Task to complete: Extract from the entries below, exactly as given, only the lines from the line containing "Along with the" to the line containing "Impulse (Dance Club): Impulse, where", both lines included.

Items from a dataset:
::::::::
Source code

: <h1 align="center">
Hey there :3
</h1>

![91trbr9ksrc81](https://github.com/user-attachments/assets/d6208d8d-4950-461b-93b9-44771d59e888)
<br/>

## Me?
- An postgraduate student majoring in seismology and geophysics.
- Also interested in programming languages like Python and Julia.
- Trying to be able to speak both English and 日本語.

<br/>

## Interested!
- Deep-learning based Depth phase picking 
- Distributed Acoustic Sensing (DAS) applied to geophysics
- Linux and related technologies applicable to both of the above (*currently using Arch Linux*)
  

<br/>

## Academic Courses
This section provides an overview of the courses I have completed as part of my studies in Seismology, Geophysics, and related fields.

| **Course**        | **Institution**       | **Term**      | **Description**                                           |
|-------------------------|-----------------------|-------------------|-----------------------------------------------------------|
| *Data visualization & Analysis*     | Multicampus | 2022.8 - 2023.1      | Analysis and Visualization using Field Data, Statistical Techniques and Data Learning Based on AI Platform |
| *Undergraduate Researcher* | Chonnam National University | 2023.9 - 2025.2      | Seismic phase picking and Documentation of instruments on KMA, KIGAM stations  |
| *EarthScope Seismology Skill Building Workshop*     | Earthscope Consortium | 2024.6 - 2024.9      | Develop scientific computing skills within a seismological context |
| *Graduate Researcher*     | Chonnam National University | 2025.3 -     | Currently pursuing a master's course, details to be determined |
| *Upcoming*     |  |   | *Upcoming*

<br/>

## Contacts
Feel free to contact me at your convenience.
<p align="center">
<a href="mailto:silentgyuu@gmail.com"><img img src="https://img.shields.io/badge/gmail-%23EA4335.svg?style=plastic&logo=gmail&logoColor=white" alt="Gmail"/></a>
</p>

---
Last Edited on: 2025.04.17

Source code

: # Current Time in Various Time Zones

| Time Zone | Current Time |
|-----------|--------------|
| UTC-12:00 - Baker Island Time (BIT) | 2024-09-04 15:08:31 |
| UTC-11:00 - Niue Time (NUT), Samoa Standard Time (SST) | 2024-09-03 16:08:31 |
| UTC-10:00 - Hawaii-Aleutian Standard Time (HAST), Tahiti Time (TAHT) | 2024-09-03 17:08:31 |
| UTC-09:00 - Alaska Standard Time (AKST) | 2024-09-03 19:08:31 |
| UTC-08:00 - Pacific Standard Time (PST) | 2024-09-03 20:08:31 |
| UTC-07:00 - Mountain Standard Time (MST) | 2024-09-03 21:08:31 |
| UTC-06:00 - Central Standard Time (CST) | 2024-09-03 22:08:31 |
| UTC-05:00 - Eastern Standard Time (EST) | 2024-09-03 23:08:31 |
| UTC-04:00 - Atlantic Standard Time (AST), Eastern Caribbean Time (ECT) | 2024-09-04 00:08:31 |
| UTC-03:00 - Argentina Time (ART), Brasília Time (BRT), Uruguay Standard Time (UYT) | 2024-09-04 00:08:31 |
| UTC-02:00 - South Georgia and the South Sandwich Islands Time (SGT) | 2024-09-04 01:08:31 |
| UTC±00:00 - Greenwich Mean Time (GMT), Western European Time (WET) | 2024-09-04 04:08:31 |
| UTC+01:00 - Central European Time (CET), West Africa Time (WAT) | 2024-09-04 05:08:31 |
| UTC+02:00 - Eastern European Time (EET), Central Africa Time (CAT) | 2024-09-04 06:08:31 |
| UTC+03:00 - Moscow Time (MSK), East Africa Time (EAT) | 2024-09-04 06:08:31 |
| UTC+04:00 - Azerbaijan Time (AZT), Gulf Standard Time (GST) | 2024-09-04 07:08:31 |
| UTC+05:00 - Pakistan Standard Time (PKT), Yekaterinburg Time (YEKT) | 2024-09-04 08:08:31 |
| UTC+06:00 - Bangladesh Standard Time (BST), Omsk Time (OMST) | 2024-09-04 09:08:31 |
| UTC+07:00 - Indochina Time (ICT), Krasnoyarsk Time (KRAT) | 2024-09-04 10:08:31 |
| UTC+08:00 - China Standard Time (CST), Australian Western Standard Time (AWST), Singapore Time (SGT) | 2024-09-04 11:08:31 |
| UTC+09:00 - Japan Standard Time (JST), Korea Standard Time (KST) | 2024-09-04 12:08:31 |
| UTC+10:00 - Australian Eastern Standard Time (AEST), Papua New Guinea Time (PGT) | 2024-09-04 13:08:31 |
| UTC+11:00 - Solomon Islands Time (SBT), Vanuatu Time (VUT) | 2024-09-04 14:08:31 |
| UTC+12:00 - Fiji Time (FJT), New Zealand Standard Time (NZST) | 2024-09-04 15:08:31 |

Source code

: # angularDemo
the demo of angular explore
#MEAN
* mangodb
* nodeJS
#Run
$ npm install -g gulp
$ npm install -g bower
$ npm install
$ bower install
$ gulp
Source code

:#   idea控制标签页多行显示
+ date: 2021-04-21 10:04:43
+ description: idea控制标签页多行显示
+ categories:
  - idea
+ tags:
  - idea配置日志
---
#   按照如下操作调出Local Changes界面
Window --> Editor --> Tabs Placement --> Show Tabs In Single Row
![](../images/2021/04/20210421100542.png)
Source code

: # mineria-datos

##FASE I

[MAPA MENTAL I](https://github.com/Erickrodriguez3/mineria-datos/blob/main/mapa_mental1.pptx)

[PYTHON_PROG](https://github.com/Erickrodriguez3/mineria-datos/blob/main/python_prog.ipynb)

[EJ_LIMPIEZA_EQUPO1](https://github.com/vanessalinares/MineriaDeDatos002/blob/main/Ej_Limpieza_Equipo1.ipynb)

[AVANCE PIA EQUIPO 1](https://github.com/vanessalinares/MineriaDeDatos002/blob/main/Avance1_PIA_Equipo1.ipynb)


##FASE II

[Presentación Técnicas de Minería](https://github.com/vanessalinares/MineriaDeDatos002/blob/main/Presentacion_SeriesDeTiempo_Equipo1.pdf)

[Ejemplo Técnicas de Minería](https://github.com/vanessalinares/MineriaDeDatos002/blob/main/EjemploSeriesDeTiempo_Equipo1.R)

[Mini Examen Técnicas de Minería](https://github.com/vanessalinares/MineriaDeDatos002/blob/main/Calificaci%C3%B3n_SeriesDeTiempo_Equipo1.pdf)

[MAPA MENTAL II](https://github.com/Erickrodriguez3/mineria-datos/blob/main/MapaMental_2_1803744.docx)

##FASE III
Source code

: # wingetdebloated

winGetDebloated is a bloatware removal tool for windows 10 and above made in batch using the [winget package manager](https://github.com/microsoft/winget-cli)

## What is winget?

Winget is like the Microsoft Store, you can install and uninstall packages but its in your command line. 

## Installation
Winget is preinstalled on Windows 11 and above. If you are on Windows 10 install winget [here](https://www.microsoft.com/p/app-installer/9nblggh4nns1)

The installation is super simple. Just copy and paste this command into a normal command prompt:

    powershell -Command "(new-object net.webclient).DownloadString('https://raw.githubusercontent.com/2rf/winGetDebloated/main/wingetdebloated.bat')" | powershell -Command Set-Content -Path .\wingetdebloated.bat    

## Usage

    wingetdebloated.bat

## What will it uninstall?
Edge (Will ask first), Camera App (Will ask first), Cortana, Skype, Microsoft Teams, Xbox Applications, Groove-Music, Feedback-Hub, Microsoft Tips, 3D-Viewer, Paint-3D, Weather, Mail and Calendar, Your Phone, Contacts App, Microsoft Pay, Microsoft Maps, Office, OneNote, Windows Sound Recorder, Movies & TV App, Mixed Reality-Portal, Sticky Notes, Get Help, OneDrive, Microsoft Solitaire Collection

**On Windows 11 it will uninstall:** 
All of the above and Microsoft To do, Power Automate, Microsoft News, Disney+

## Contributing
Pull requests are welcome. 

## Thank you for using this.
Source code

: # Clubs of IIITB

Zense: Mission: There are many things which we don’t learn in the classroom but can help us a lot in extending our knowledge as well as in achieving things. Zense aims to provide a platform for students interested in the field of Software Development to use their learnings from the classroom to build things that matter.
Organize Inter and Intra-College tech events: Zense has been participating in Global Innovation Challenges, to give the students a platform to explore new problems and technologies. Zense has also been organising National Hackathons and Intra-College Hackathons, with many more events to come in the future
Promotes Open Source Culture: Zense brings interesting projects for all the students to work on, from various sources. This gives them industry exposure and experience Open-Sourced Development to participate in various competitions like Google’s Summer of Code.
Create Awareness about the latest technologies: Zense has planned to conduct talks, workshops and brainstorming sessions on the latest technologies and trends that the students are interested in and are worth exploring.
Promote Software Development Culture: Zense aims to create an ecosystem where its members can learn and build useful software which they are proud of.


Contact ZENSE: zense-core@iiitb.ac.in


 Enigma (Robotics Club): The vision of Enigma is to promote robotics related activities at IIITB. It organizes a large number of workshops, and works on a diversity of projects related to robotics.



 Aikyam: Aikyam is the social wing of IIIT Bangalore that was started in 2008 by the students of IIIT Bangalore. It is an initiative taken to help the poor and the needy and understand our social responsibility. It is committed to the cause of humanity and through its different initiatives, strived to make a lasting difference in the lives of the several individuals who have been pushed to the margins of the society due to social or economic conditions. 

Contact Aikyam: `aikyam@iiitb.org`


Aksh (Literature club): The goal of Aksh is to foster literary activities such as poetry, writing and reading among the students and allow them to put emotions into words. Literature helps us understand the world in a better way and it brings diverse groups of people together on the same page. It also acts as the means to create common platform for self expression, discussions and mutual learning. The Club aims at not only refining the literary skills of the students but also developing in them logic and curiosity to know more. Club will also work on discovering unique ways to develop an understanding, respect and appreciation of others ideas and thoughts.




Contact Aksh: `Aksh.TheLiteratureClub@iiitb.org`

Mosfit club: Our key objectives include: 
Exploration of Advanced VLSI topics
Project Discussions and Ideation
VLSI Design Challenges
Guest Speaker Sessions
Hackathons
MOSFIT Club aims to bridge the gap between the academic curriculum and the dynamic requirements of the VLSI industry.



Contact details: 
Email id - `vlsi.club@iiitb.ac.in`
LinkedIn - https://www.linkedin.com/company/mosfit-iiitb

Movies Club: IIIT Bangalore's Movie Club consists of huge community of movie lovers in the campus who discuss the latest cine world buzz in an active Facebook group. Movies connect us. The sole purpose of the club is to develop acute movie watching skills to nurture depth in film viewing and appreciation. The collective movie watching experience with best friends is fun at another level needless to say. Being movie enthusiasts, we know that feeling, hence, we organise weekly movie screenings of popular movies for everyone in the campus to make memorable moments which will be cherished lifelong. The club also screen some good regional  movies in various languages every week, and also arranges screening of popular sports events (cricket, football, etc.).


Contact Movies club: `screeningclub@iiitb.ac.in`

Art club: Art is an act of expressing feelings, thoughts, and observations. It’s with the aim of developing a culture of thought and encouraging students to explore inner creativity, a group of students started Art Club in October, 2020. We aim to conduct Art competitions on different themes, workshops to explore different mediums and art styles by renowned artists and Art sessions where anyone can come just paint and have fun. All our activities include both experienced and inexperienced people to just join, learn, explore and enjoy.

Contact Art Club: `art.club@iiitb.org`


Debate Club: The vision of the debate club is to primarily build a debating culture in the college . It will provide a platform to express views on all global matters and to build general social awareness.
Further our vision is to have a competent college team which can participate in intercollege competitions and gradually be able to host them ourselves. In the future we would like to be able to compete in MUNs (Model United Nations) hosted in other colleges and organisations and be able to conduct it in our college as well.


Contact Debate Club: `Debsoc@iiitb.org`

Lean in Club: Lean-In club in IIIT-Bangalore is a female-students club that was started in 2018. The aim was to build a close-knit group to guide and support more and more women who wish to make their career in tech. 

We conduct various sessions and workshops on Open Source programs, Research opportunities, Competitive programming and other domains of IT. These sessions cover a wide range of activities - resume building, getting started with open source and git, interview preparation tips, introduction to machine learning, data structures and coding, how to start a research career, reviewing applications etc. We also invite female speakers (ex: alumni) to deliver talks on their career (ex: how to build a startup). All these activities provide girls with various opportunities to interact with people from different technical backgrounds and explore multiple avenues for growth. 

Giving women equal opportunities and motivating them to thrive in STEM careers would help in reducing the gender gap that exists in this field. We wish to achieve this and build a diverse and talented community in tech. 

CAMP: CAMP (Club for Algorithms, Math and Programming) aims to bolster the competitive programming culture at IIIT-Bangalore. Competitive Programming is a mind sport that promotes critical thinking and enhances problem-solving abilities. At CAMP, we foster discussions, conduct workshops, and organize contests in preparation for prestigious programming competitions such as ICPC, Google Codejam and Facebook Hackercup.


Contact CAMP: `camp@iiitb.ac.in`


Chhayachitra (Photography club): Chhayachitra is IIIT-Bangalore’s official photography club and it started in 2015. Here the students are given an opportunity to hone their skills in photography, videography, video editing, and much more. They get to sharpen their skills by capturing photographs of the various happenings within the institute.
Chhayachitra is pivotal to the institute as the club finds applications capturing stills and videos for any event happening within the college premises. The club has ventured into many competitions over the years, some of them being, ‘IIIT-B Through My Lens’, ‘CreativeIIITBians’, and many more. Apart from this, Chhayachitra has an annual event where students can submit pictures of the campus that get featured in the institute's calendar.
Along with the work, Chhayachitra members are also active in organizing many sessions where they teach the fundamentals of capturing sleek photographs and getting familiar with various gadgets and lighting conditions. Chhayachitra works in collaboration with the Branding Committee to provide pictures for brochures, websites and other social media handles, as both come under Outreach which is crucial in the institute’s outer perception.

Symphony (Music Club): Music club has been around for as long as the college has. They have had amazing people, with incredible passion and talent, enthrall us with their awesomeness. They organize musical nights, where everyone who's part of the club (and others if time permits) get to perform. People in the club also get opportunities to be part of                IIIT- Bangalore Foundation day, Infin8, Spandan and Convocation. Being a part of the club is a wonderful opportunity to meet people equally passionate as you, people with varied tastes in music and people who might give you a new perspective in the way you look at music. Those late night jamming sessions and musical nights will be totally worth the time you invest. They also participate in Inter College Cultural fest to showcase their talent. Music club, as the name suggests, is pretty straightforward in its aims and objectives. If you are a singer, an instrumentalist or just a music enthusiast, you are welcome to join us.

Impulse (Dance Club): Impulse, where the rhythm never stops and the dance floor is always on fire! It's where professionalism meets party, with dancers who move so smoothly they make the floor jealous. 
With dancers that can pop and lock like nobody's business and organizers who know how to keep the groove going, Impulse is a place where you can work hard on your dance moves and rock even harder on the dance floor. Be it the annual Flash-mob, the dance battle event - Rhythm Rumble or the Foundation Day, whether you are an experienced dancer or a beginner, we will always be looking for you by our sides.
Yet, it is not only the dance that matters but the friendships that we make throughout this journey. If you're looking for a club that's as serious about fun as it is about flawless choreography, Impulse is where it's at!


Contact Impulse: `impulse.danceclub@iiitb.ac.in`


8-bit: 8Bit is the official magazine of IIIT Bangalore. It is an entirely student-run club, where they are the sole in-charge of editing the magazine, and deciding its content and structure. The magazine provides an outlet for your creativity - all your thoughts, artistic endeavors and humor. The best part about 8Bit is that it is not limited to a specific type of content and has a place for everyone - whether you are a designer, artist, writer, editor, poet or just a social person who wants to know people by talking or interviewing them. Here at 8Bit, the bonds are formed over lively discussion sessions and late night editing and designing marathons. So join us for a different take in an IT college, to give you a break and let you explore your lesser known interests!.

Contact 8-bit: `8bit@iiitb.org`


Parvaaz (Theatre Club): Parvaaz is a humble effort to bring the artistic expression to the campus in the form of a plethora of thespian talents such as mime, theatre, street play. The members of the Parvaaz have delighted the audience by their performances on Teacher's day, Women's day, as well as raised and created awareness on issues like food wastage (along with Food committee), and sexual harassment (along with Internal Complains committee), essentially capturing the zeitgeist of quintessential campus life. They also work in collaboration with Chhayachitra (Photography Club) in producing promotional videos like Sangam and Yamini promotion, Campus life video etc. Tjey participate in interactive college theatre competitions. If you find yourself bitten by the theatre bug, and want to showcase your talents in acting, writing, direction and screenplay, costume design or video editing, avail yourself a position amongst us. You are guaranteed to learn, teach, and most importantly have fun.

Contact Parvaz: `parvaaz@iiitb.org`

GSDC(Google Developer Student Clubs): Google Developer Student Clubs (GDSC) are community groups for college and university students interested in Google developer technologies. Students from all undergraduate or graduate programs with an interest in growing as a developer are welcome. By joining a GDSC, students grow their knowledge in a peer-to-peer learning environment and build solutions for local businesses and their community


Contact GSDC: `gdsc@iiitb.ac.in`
::::::::
Result:
Along with the work, Chhayachitra members are also active in organizing many sessions where they teach the fundamentals of capturing sleek photographs and getting familiar with various gadgets and lighting conditions. Chhayachitra works in collaboration with the Branding Committee to provide pictures for brochures, websites and other social media handles, as both come under Outreach which is crucial in the institute’s outer perception.

Symphony (Music Club): Music club has been around for as long as the college has. They have had amazing people, with incredible passion and talent, enthrall us with their awesomeness. They organize musical nights, where everyone who's part of the club (and others if time permits) get to perform. People in the club also get opportunities to be part of                IIIT- Bangalore Foundation day, Infin8, Spandan and Convocation. Being a part of the club is a wonderful opportunity to meet people equally passionate as you, people with varied tastes in music and people who might give you a new perspective in the way you look at music. Those late night jamming sessions and musical nights will be totally worth the time you invest. They also participate in Inter College Cultural fest to showcase their talent. Music club, as the name suggests, is pretty straightforward in its aims and objectives. If you are a singer, an instrumentalist or just a music enthusiast, you are welcome to join us.

Impulse (Dance Club): Impulse, where the rhythm never stops and the dance floor is always on fire! It's where professionalism meets party, with dancers who move so smoothly they make the floor jealous. 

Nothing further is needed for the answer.